担当:中司祉岐
ソフトバンク創業者、孫氏が語ったこの言葉には、
「大きな差に見えるものでも、分解して考えれば埋められる」という発想を私たちに教えてくれます。
新幹線は時速300km前後、自転車は時速15km前後。
確かに速さには差があります。
しかし、その差は約20倍です。
数字だけを見ると大きな差ですが、「20倍」という現実的な数字に置き換えた瞬間、見え方が変わります。
これは経営でも同じです。
「あの会社には到底勝てない」
「あの経営者は別格だ」
「自社には無理だ」
そう思っている相手も、実際に数字や行動を分解してみると、意外と手の届く範囲にいることがあります。

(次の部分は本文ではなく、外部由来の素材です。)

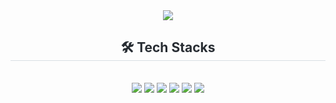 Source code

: 

<div align= "center">
    <img src="https://capsule-render.vercel.app/api?type=rect&color=random&height=120&text=Kang%20Bo%20Hyun&animation=&fontColor=ffffff&fontSize=50" />
    </div>
    <div align= "center">
    <h2 style="border-bottom: 1px solid #d8dee4; color: #282d33;"> 🛠️ Tech Stacks </h2> <br> 
    <div style="margin: 0 auto; text-align: center;" align= "center"> 
      <img src="https://img.shields.io/badge/Java-007396?style=flat&logo=OpenJDK&logoColor=white">
      <img src="https://img.shields.io/badge/Kotlin-7F52FF?style=flat&logo=Kotlin&logoColor=white">
      <img src="https://img.shields.io/badge/Spring%20Boot-6DB33F?style=flat&logo=Spring%20Boot&logoColor=white">
      <img src="https://img.shields.io/badge/MySQL-4479A1?style=flat&logo=MySQL&logoColor=white">
      <img src="https://img.shields.io/badge/Docker-2496ED?style=flat&logo=Docker&logoColor=white">
      <img src="https://img.shields.io/badge/Git-F05032?style=flat&logo=Git&logoColor=white">
    </div>
    </div>
    

<!--
    <div align= "center"> 
    <h2 style="border-bottom: 1px solid #d8dee4; color: #282d33;"> 🏅 Stats </h2> 
      <div align= "center"> 
        <img src="https://github-readme-stats.vercel.app/api?username=kangbohyeon&bg_color=180,00000000,00000000&title_color=74a7fe&text_color=74a7fe"/> <br/><br/><br/>
        <img src="https://github-readme-stats.vercel.app/api/top-langs/?username=kangbohyeon&layout=compact&bg_color=180,00000000,00000000&title_color=74a7fe&text_color=74a7fe"/> 
      </div> 
    </div>
    -->
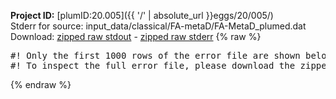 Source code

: **Project ID:** [plumID:20.005]({{ '/' | absolute_url }}eggs/20/005/)  
Stderr for source:  input_data/classical/FA-metaD/FA-MetaD_plumed.dat   
Download: [zipped raw stdout](FA-MetaD_plumed.dat.plumed.stdout.txt.zip) - [zipped raw stderr](FA-MetaD_plumed.dat.plumed.stderr.txt.zip) 
{% raw %}
<pre>
#! Only the first 1000 rows of the error file are shown below
#! To inspect the full error file, please download the zipped raw stderr file above
</pre>
{% endraw %}
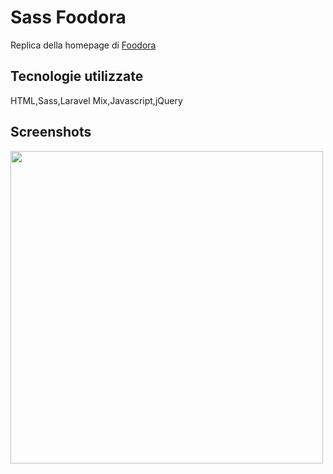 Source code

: # Sass Foodora
Replica della homepage di [Foodora](https://www.foodora.com/)
## Tecnologie utilizzate
HTML,Sass,Laravel Mix,Javascript,jQuery
## Screenshots
<img src="screenshots/page.gif" width="500"/>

重要なのは、差に圧倒されることではなく、その差を構造的に理解すること。
そして、その差を埋めるための行動を考えることです。


とてつもない差を感じていた対象でも、冷静に分析してみると、
「なんだ、この程度の差だったのか」と思うことがあります。
問題は、その後です。
差が見えたときに、
「やっぱり無理だ」と考えるのか、
「では、どうしたらいいか?」と考えるのか、
その違いが、未来を大きく分けます。
経営者には、感情に流されないクールな頭が必要です。
現状を正しく測り、目標との差を把握し、その差を埋める方法を考える。
その積み重ねが、会社を成長させていきます。
さあ、あなたの目標と現実の差を、改めて数字で確認してみましょう。
思っていたほど遠くないかもしれません。
ライバル企業や憧れの経営者、自社が目指す理想像。
それらと自社との間には、どれくらいの差があるでしょうか。
例えば20倍の差があるとしても、「20倍 ≒ 2 × 2 × 2 × 1.6 × 1.6」と考えることができます。
つまり、「3つのポイントで成果を2倍にする」、「 2つのポイントで成果を6割増しにする 」
それだけで20倍に近づくのです。
大きな目標を前にすると、人は圧倒されがちです。
しかし、目標を分解し、小さな改善の積み上げに変えた瞬間、行動できるようになります。
ぜひ、自分の仕事やビジネスを細かく分解してみてください。
この繰り返しこそが、成長の王道です。
成功している企業と自社との差は、漠然と見ている限り永遠に縮まりません。
遠い目標も、分解すれば「今日やるべき行動」に変わるでしょう。